[GreenKeys] 120vdc connectors - opinions?
Andy Williams
andywilliams at pobox.com
Tue Jun 26 23:40:18 EDT 2018
Back in the early 1980s, after I got out of the Navy, the company I went to work for required us to use slashed letter O for the task code on our time cards. If you slashed a zero or failed to slash a letter O, you would get your time card back the next week with a note that it needed to be corrected. The time cards looked like a punch card, but I never did find out if they punched them or if a data entry operator entered them from a terminal. A couple of years later, after returning from a field assignment, I learned that the bean counters used an IBM mainframe. On the other hand, engineering mainly used DEC products. We had company wide DEC-20 mainframes, departmental VAXs from the 11/730 up to the 11/785 and PDP-11s for smaller tasks, such as running shaker tables. I never saw a slashed letter O on a DEC computer. In the mid 1980s, one of the DEC-20s still had a card reader attached and I was told that someone occasionally submitted a card deck.

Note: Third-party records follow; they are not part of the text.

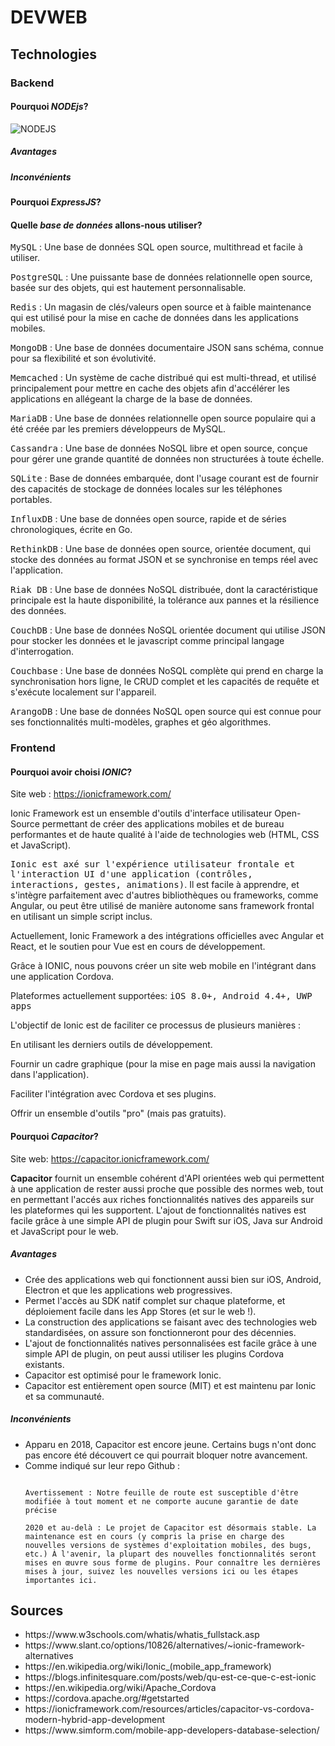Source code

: <h1><strong>DEVWEB</strong></h1>

<h2>Technologies</h2>

<h3>Backend</h3>

<h4>Pourquoi <em>NODEjs</em>?</h4> 

![NODEJS](https://img.devrant.com/devrant/rant/r_2083076_7utnR.jpg)

<h5>Avantages</h5>

<h5>Inconvénients</h5>

<h4>Pourquoi <em>ExpressJS</em>?</h4> 


<h4>Quelle <em>base de données</em> allons-nous utiliser?</h4>

<p>
<kbd>MySQL</kbd> : Une base de données SQL open source, multithread et facile à utiliser.

<kbd>PostgreSQL</kbd> : Une puissante base de données relationnelle open source, basée sur des objets, qui est hautement personnalisable.

<kbd>Redis</kbd> : Un magasin de clés/valeurs open source et à faible maintenance qui est utilisé pour la mise en cache de données dans les applications mobiles.

<kbd>MongoDB</kbd> : Une base de données documentaire JSON sans schéma, connue pour sa flexibilité et son évolutivité.

<kbd>Memcached</kbd> : Un système de cache distribué qui est multi-thread, et utilisé principalement pour mettre en cache des objets afin d'accélérer les applications en allégeant la charge de la base de données.

<kbd>MariaDB</kbd> : Une base de données relationnelle open source populaire qui a été créée par les premiers développeurs de MySQL.

<kbd>Cassandra</kbd> : Une base de données NoSQL libre et open source, conçue pour gérer une grande quantité de données non structurées à toute échelle.

<kbd>SQLite</kbd> : Base de données embarquée, dont l'usage courant est de fournir des capacités de stockage de données locales sur les téléphones portables.

<kbd>InfluxDB</kbd> : Une base de données open source, rapide et de séries chronologiques, écrite en Go.

<kbd>RethinkDB</kbd> : Une base de données open source, orientée document, qui stocke des données au format JSON et se synchronise en temps réel avec l'application.

<kbd>Riak DB</kbd> : Une base de données NoSQL distribuée, dont la caractéristique principale est la haute disponibilité, la tolérance aux pannes et la résilience des données.

<kbd>CouchDB</kbd> : Une base de données NoSQL orientée document qui utilise JSON pour stocker les données et le javascript comme principal langage d'interrogation.

<kbd>Couchbase</kbd> : Une base de données NoSQL complète qui prend en charge la synchronisation hors ligne, le CRUD complet et les capacités de requête et s'exécute localement sur l'appareil.

<kbd>ArangoDB</kbd> : Une base de données NoSQL open source qui est connue pour ses fonctionnalités multi-modèles, graphes et géo algorithmes.

</p>

 
<h3>Frontend</h3>

<h4>Pourquoi avoir choisi <em>IONIC</em>?</h4>

Site web : https://ionicframework.com/
<p>
Ionic Framework est un ensemble d'outils d'interface utilisateur Open-Source permettant de créer des applications mobiles et de bureau performantes et de haute qualité à l'aide de technologies web (HTML, CSS et JavaScript).

<kbd>Ionic est axé sur l'expérience utilisateur frontale et l'interaction UI d'une application (contrôles, interactions, gestes, animations)</kbd>. Il est facile à apprendre, et s'intègre parfaitement avec d'autres bibliothèques ou frameworks, comme Angular, ou peut être utilisé de manière autonome sans framework frontal en utilisant un simple script inclus.

Actuellement, Ionic Framework a des intégrations officielles avec Angular et React, et le soutien pour Vue est en cours de développement.
</p>
<p>
Grâce à IONIC, nous pouvons créer un site web mobile en l'intégrant dans une application Cordova.  

Plateformes actuellement supportées: <kbd>iOS 8.0+, Android 4.4+, UWP apps</kbd>

L'objectif de Ionic est de faciliter ce processus de plusieurs manières :

En utilisant les derniers outils de développement.

Fournir un cadre graphique (pour la mise en page mais aussi la navigation dans l'application).

Faciliter l'intégration avec Cordova et ses plugins.

Offrir un ensemble d'outils "pro" (mais pas gratuits).
</p>

<h4>Pourquoi <em>Capacitor</em>?</h4>

Site web: https://capacitor.ionicframework.com/

<p>
 <strong>Capacitor</strong> fournit un ensemble cohérent d'API orientées web qui permettent à une application de rester aussi proche que possible des normes web, tout en permettant l'accés aux riches fonctionnalités natives des appareils sur les plateformes qui les supportent. L'ajout de fonctionnalités natives est facile grâce à une simple API de plugin pour Swift sur iOS, Java sur Android et JavaScript pour le web.
</p>


<h5>Avantages</h5>

<ul>
 <li>
 Crée des applications web qui fonctionnent aussi bien sur iOS, Android, Electron et que les applications web progressives.
 </li>
 <li>
 Permet l'accès au SDK natif complet sur chaque plateforme, et déploiement facile dans les App Stores (et sur le web !).
 </li>
  <li>
  La construction des applications se faisant avec des technologies web standardisées, on assure son fonctionneront pour des décennies.
 </li>
 <li>
  L'ajout de fonctionnalités natives personnalisées est facile grâce à une simple API de plugin, on peut aussi utiliser les plugins Cordova existants.
 </li>
 <li>
 Capacitor est optimisé pour le framework Ionic. 
 </li>
 <li>
 Capacitor est entièrement open source (MIT) et est maintenu par Ionic et sa communauté. 
 </li>
</ul>

<h5>Inconvénients</h5>

<ul>
 <li>
  Apparu en 2018, Capacitor est encore jeune. Certains bugs n'ont donc pas encore été découvert ce qui pourrait bloquer notre avancement.
 </li>
 <li>
Comme indiqué sur leur repo Github : 

```

Avertissement : Notre feuille de route est susceptible d'être modifiée à tout moment et ne comporte aucune garantie de date précise

2020 et au-delà : Le projet de Capacitor est désormais stable. La maintenance est en cours (y compris la prise en charge des nouvelles versions de systèmes d'exploitation mobiles, des bugs, etc.) À l'avenir, la plupart des nouvelles fonctionnalités seront mises en œuvre sous forme de plugins. Pour connaître les dernières mises à jour, suivez les nouvelles versions ici ou les étapes importantes ici.

```
 </li>
 
</ul>
<h2>Sources</h2>

<ul>

<li>https://www.w3schools.com/whatis/whatis_fullstack.asp</li>

<li>https://www.slant.co/options/10826/alternatives/~ionic-framework-alternatives</li>

<li>https://en.wikipedia.org/wiki/Ionic_(mobile_app_framework)</li>

<li>https://blogs.infinitesquare.com/posts/web/qu-est-ce-que-c-est-ionic</li>

<li>https://en.wikipedia.org/wiki/Apache_Cordova</li>

<li>https://cordova.apache.org/#getstarted</li>

<li>https://ionicframework.com/resources/articles/capacitor-vs-cordova-modern-hybrid-app-development</li>

<li>https://www.simform.com/mobile-app-developers-database-selection/</li>

</ul>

> On Jun 26, 2018, at 9:14 PM, Jordan Spencer Cunningham <js at cunni.co> wrote:
>
> Keelan,
>
> I think you're absolutely correct about the bulk of the manual being typeset by a human on a typewriter. Also, there is no actual evidence that IBM mainframes specifically utilized a slashed O-- at least there's none I know of. The Wikipedia article in question has nothing to go on by stating IBM, and I regret paraphrasing that bit.
>
> The code examples, however, don't appear to be O characters with a slash overstrike to me-- they look like the regular slashed zero common in teleprinters as they don't suffer from the floating slash on the O like in the likely typewritten bulk of the manual. It's even possible that whatever system this was was programmed to print out a slashed zero for every O and could have used any common teleprinter of the day.
>
> Whether this means it was IBM or some forgotten manufacturer/programmer swapped the slashed zero for O in I/O printouts is uncertain (probably the latter if anything), but to me this is indicative that some system somewhere utilized slashed O characters. Either that or someone in the 60s went through a LOT of effort for no reason to create a manual with code examples where every O is a slashed O.
>
> Regardless of the truth behind this mystery (I'd be interested to validate it at some point), it's still apparent that computer systems utilizing a slashed O, if they really existed beyond a university's frankenstein system, are about as far away from the rule as possible.
>
> --Jordan
>
> On Tue, Jun 26, 2018 at 7:34 PM, <keelan at beefchicken.com <mailto:keelan at beefchicken.com>> wrote:
> Regarding the IBM claim in Wikipedia, I will copy-paste my response to another greenkeyer that contacted me off-list about this:
>
> Take the Wikipedia article with a grain of salt: the reference that the article uses to back up its IBM claim is tenuous at best: a BASIC manual written at Dartmouth in 1964. Yes, the linked manual uses slashed letter Os in all code examples, but the manual was also most likely typewritten, and contains numerous mathematical symbols [and underlines] added with pen. The slashed Os appear to be the result of an overstrike operation, rather than as a directly printed character.
>
> Further to the above, the document in question was produced in 1964. It has straight quotes, double hyphens for em-dashes and clumsy hyphenation; any typesetter worth his salt would quit drinking before committing those crimes. It appears to have proportional letter spacing, which rules out bog standard typewriters. That leaves us with more elaborate machines such as the Varityper and IBM Executive Selectric. The Selectric's font repertoire is definitely more "utilitarian" (hideous) than Varityper's offerings, so I'm inclined to say this was produced on a Selectric.
>
> Oh, and the final nail in the coffin: If you look at a number of examples of slashed Os in the aforementioned manual, you'll notice that the '/' wanders around on the 'O'. It's never in the same place twice. Either they had an entire font full of varieties of slashed Os, or this is smoking gun that this document was set by a human on a typewriter.
>
> - Keelan
>
>
>
> June 26, 2018 4:58 PM, "Jordan Spencer Cunningham" <js at cunni.co <mailto:%22Jordan%20Spencer%20Cunningham%22%20%3Cjs at cunni.co%3E>> wrote:
>
> Also a computer person here, and I've never seen a slashed O representing Oh, only ever slashed zeroes or plain zeroes representing zero, even on all the older computers I've worked with where standards were more inconsistent.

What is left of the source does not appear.